John Witherow has stepped down as editor of The Times to become chairman of the Rupert Murdoch-owned newspaper as it attempts to carve out a digital future.
The former Sunday Times editor, who took charge of The Times in 2013, is exiting the role after being ill for most of the year.
Tony Gallagher, the deputy editor, is reportedly poised to take over after running the newspaper during Mr Witherow's absence.
The new editor will be announced on Wednesday, according to News UK, the holding company for The Times, The Sunday Times, The Sun and radio stations including Virgin, as well as TalkTV.
Mr Witherow said the future of The Times was bright thanks to the support and investment of Mr Murdoch, who successfully persuaded the government to lift restrictions that prevented the news brand from sharing resources with its sister title, the Sunday Times.
In a statement, Mr Witherow added: "Throughout my career as an editor, I have always been aware that I have had the heavy responsibility of preserving the reputation and success of these brands so they can continue to succeed for future generations.

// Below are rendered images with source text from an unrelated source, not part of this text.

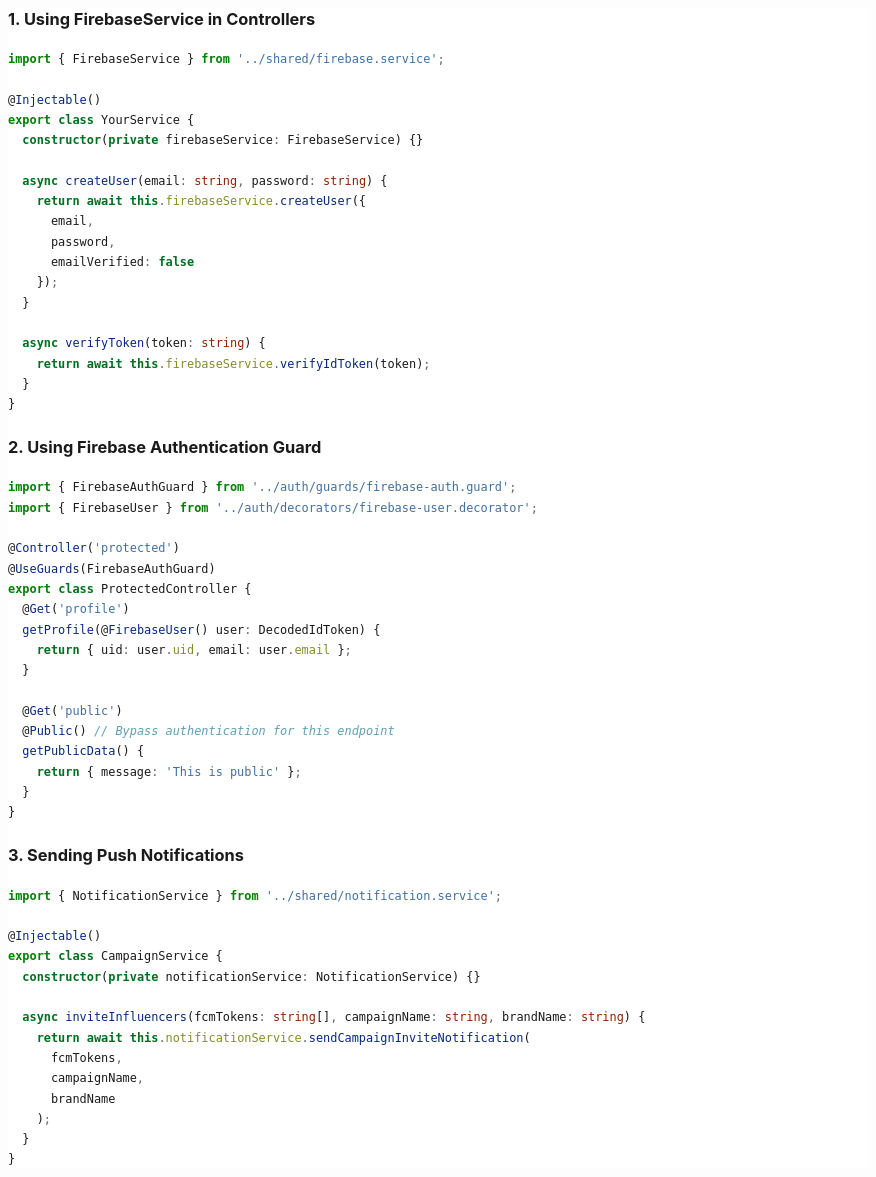 ### 1. Using FirebaseService in Controllers

```typescript
import { FirebaseService } from '../shared/firebase.service';

@Injectable()
export class YourService {
  constructor(private firebaseService: FirebaseService) {}

  async createUser(email: string, password: string) {
    return await this.firebaseService.createUser({
      email,
      password,
      emailVerified: false
    });
  }

  async verifyToken(token: string) {
    return await this.firebaseService.verifyIdToken(token);
  }
}
```

### 2. Using Firebase Authentication Guard

```typescript
import { FirebaseAuthGuard } from '../auth/guards/firebase-auth.guard';
import { FirebaseUser } from '../auth/decorators/firebase-user.decorator';

@Controller('protected')
@UseGuards(FirebaseAuthGuard)
export class ProtectedController {
  @Get('profile')
  getProfile(@FirebaseUser() user: DecodedIdToken) {
    return { uid: user.uid, email: user.email };
  }

  @Get('public')
  @Public() // Bypass authentication for this endpoint
  getPublicData() {
    return { message: 'This is public' };
  }
}
```

### 3. Sending Push Notifications

```typescript
import { NotificationService } from '../shared/notification.service';

@Injectable()
export class CampaignService {
  constructor(private notificationService: NotificationService) {}

  async inviteInfluencers(fcmTokens: string[], campaignName: string, brandName: string) {
    return await this.notificationService.sendCampaignInviteNotification(
      fcmTokens,
      campaignName,
      brandName
    );
  }
}
```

"I believe that The Times is an authoritative, credible, responsible and trusted part of the nation’s cultural heritage and it has been my honour to be the editor."
The editorial independence of The Times and The Sunday Times was protected by rules established by Margaret Thatcher's government, but were torn up by the former culture secretary Nadine Dorries last year to allow Mr Murdoch to cut costs and pursue digital growth.

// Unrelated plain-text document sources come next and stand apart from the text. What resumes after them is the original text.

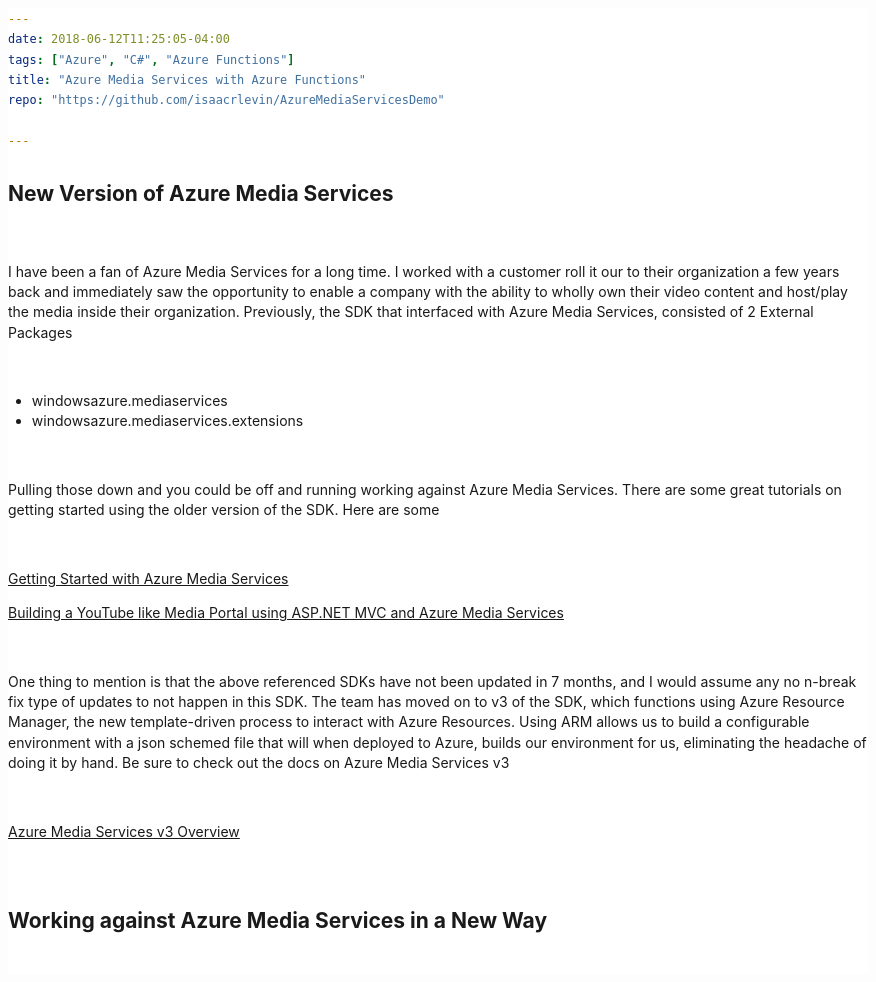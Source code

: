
 ```yaml
---
date: 2018-06-12T11:25:05-04:00
tags: ["Azure", "C#", "Azure Functions"]
title: "Azure Media Services with Azure Functions"
repo: "https://github.com/isaacrlevin/AzureMediaServicesDemo"

---
```


## New Version of Azure Media Services

<br />

I have been a fan of Azure Media Services for a long time. I worked with a customer roll it our to their organization a few years back and immediately saw the opportunity to enable a company with the ability to wholly own their video content and host/play the media inside their organization. Previously, the SDK that interfaced with Azure Media Services, consisted of 2 External Packages

<br />

* windowsazure.mediaservices
* windowsazure.mediaservices.extensions

<br />

Pulling those down and you could be off and running working against Azure Media Services. There are some great tutorials on getting started using the older version of the SDK. Here are some

<br />

[Getting Started with Azure Media Services](https://docs.microsoft.com/azure/media-services/previous/media-services-dotnet-get-started)

[Building a YouTube like Media Portal using ASP.NET MVC and Azure Media Services](http://www.dotnetcurry.com/windows-azure/924/azure-media-services-youtube-media-portal-aspnet-mvc)

<br />

One thing to mention is that the above referenced SDKs have not been updated in 7 months, and I would assume any no n-break fix type of updates to not happen in this SDK. The team has moved on to v3 of the SDK, which functions using Azure Resource Manager, the new template-driven process to interact with Azure Resources. Using ARM allows us to build a configurable environment with a json schemed file that will when deployed to Azure, builds our environment for us, eliminating the headache of doing it by hand. Be sure to check out the docs on Azure Media Services v3

<br />

[Azure Media Services v3 Overview](https://docs.microsoft.com/azure/media-services/latest/media-services-overview)

<br />

## Working against Azure Media Services in a New Way

<br />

The move was designed to allow the titles to make savings by sharing journalists and merging editorial teams. Features, pictures and the money desk, as well subbing and production are among the operations targeted by the plan.
News UK made the appeal to lift the restrictions in the summer of last year when the newspaper was grappling with a slide in circulation and advertising sales.
However, the latest accounts from Times Newspapers Ltd revealed pre-tax profits have more than tripled to £34m for the year to June 27, 2021, while turnover increased by 5pc to £327m.
Growth was driven by a rebound in digital advertising sales and a rise in subscriptions, despite an ongoing pressure from falls in print advertising and newspaper sales.
The number of digital subscribers to the Times and The Sunday Times grew by 31,000 to 367,000 over the period, representing 63pc of its total subscribers at 586,000.
On Mr Witherow's departure, Mr Murdoch said: "John is one of the great editors of his generation and he can look back on an outstanding career.
"His leadership of both The Sunday Times and latterly of The Times has taken each paper from strength to strength, breaking stories that have resonance around the world."
As part of the shake-up, it has been rumoured that Emma Tucker, the editor of The Sunday Times, has been asked by Mr Murdoch to become editor of The Wall Street Journal.